Given data:
^^^^^^^^

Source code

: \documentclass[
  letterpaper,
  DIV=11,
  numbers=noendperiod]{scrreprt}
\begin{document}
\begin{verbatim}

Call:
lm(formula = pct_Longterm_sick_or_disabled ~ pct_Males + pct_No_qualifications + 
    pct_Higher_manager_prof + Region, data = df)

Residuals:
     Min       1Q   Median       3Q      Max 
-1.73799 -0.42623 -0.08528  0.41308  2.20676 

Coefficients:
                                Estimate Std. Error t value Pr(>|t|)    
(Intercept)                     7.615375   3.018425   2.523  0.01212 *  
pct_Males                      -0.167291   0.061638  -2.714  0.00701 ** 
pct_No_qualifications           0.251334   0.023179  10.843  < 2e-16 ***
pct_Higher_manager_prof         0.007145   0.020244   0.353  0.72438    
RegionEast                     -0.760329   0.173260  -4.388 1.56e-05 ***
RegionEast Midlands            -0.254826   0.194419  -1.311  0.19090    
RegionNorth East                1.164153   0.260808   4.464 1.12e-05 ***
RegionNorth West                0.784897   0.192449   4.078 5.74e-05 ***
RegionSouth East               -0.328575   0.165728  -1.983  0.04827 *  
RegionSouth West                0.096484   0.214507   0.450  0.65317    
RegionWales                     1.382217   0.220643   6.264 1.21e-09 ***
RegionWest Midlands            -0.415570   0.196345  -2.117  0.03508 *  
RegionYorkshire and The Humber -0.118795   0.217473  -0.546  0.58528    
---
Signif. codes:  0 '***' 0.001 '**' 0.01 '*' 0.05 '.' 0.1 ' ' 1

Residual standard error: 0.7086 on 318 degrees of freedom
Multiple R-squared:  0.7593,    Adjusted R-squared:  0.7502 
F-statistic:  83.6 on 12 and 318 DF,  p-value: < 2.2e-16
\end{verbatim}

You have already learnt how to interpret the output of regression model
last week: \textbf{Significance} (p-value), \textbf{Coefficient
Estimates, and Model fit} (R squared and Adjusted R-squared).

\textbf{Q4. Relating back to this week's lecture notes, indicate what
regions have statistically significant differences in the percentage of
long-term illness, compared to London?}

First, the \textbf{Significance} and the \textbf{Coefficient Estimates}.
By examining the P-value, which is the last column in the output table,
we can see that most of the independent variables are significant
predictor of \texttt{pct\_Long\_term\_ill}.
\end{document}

^^^^^^^^

Work to be completed:
Every line with "RegionEast" in it should be copied from the entries.

Exercise answer:
RegionEast                     -0.760329   0.173260  -4.388 1.56e-05 ***
RegionEast Midlands            -0.254826   0.194419  -1.311  0.19090    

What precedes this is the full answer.